3

I've been playing around writing a scraper that scrapes Deviantart.com. It saves a copy of new images locally, and also creates a record in a Postgresql DB for the image. My problem: as new images come in, how do I know if this new image corresponds to an image I've seen before? Dupes are fairly rare on DA, but at the same time, this is an interesting problem in a more general sense.

Thoughts on ways to proceed?

Right now the Postgresql DB is populated as I scrape images, and which has a table which looks like:

CREATE TABLE Image
(
    id SERIAL PRIMARY KEY NOT NULL,
    url varchar(5000) UNIQUE NOT NULL,
    dateadded timestamp without time zone default (now() at time zone 'utc'),
    width int,
    height int
);

Where url is the link to the image as I scraped it from DA (ex: http://th05.deviantart.net/fs70/PRE/f/2014/222/2/3/sketch_dump_56_by_lilaira-d7uj8pe.png), dateadded is the datetime the scraper found the image, and width & height are the image dimensions.

I currently don't store the image itself in the database, but I do keep a local mirror -- I take the url for the image and wget -r -nc the file. So for a url: http://th05.deviantart.net/fs70/PRE/f/2014/222/2/3/sketch_dump_56_by_lilaira-d7uj8pe.png I keep a local copy at <somedir>/th05.deviantart.net/fs70/PRE/f/2014/222/2/3/sketch_dump_56_by_lilaira-d7uj8pe.png

Now, image recognition in the general case is quite hard. I want to be able to handle things like slight resizes, which I could account for by normalizing all images kept to a specific resolution, and normalize the query image to that same resolution at query time. I want to be able to handle things like change of format (PNG vs JPG vs etc) which I could do by reading an image file into a normalized format (ex: uncompressed RGB values for each pixel, though ideally some "slack" would be tolerated here).

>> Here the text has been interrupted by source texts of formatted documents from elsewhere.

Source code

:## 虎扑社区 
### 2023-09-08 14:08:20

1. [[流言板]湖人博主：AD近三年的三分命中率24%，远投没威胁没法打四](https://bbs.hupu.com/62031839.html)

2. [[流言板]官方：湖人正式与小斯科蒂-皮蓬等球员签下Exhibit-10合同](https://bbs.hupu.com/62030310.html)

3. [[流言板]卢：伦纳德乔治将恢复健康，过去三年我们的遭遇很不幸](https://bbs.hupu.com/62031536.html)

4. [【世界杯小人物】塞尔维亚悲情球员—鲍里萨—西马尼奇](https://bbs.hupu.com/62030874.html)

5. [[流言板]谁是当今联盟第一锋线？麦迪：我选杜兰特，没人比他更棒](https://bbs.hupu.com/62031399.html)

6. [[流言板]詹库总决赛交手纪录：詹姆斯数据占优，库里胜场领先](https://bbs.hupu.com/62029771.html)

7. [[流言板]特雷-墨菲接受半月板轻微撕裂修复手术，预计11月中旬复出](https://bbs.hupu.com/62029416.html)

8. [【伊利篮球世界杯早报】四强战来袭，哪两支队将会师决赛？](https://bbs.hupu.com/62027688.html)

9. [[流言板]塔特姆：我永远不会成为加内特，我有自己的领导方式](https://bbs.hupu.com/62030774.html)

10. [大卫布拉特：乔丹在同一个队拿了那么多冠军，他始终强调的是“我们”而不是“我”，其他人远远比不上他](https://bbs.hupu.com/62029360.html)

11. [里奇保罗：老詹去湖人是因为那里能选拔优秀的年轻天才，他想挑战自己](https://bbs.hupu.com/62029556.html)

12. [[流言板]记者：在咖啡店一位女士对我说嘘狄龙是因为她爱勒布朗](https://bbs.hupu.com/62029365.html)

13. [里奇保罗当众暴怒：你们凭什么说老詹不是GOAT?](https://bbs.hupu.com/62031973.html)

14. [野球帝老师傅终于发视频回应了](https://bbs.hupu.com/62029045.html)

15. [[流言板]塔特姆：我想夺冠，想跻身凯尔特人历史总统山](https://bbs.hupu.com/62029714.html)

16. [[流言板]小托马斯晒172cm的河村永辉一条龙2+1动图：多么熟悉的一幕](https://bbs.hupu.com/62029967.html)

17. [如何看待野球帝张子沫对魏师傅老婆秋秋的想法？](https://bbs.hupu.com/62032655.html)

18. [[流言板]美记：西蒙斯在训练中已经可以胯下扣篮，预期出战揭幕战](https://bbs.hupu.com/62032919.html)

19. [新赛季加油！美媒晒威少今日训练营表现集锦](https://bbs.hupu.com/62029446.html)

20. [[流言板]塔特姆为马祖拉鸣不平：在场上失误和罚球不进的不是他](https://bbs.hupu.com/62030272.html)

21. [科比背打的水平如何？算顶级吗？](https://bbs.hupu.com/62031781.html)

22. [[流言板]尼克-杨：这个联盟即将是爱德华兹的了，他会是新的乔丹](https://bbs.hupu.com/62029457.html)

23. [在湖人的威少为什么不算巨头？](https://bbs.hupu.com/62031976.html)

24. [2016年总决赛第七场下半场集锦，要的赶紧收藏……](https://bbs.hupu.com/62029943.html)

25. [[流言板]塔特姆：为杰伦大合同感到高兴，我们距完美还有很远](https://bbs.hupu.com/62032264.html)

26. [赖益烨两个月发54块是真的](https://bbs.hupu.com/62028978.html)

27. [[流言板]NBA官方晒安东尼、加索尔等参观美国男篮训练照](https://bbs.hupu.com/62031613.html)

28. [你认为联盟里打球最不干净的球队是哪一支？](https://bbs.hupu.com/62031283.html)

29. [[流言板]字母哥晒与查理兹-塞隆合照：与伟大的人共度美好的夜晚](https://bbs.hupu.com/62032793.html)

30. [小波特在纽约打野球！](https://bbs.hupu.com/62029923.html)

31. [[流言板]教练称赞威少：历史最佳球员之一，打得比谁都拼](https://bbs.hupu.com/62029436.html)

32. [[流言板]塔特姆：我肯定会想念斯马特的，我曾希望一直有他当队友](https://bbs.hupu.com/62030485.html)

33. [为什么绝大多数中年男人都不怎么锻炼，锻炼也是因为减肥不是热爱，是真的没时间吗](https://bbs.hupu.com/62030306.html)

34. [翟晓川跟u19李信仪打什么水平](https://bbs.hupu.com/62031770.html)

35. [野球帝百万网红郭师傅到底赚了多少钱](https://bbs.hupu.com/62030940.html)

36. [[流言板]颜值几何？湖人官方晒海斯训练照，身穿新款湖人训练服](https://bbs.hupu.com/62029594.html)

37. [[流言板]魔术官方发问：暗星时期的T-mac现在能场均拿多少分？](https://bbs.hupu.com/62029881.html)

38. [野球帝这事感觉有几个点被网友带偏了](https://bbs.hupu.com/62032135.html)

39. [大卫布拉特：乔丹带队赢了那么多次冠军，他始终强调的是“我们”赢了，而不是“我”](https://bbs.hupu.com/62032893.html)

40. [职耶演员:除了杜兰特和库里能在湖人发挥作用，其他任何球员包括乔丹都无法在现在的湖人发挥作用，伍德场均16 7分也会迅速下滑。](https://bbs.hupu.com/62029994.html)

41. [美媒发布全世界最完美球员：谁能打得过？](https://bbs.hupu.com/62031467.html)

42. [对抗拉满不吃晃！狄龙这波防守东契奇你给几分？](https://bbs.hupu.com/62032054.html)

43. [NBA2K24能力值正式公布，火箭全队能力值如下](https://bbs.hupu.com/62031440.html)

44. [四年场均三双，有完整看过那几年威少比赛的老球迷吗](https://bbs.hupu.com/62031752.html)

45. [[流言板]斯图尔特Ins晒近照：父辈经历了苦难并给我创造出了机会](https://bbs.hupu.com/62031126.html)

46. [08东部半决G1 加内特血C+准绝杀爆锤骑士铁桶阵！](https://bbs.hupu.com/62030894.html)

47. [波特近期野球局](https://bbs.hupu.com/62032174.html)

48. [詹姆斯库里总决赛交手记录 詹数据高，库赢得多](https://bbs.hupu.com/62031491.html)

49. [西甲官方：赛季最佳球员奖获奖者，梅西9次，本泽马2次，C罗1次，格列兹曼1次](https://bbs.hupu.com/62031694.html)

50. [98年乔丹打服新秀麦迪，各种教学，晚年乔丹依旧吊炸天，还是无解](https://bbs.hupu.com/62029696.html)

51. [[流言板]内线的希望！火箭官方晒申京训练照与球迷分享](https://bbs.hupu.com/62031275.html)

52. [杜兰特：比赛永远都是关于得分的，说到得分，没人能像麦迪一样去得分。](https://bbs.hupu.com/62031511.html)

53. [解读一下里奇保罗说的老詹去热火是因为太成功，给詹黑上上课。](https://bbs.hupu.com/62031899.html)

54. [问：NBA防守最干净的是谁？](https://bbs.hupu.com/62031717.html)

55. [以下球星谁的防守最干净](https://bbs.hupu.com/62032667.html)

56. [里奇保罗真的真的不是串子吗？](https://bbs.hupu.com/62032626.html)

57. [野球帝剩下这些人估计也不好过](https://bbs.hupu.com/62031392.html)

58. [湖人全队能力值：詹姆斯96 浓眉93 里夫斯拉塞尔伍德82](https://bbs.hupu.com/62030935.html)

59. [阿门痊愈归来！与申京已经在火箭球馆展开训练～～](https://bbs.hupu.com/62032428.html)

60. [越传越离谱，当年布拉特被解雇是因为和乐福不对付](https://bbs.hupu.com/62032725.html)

Nice to haves (would be willing to give up for simplification/better accuracy):

  • I'd like to be able to handle cropping an image (ex: I've previously seen imageA, and somebody takes imageA and crops it and uploads it as imageB I'd like to notice that as a duplicate).
  • I'd like to be able to handle watermarking an image with a logo
  • I'd like to be able to handle cropping in a case where the new image to classify is a subimage of a previously seen image (ie - I have imageA stored, somebody takes imageA and crops it, I'd like to be able to map that cropped image to imageA)

Constraints/extra info:

  • I'm not at all interested in finding images that are different yet similar (ex: two distinct photos of the same Red Bus should be reported as two distinct images)
  • while I'm not entirely opposed to using metadata (ex: artist, image category, etc), I'd like to keep this as constrained to just the image data (EXIF data, resolution, RBG colour values) as possible.
  • an image that is sized down and appears in a new larger image I wish to consider as different. Ex: I have imageA, I resize it to 50x50, and that 50x50 grid appears in a new image, I would not consider the new image "the same" as imageA (though I suppose by the criteria outlined previously I would consider imageA a duplicate of the new image)
  • It would be nice but not required if one could detect "minor" revisions in the image (ex: a blanket change to the the gamma value in an image, etc)

Thoughts? Suggestions?

For my use case I'm far more concerned about false positives than false negatives, and as such a "fuzzy match" approach should err on the side of caution.

In case it matters I'm writing all of this in Python, though TBH I'm happy to use an alternate tech if it solves my problem elegantly/efficiently.

Adam Parkin
  • 17,891
  • 17
  • 66
  • 87
  • 1
    Why not start simple with color histograms and move to feature matching. See accepted answer http://stackoverflow.com/questions/11541154/checking-images-for-similarity-with-opencv?rq=1 – dan Aug 16 '14 at 01:41

1 Answers1

0

I would grab a small subimage somewhere not near the edges, and cross correlate this within the vicinity of its source location in your database images. You can resample it prior to cross correlation to account for small resizes, and you can choose the size of the vicinity that you match against to account for asymmetrical crops of a certain percentage.

To avoid percect fits on featureless regions (e.g. the sky) you could use local image variation as a selection criterion for the subimage location.

This would still be quite slow, so it will be necessary to use a global image metric to first select candidate duplicates from the database (e.g. the color histograms mentioned by danf).

dvhamme
  • 1,442
  • 9
  • 10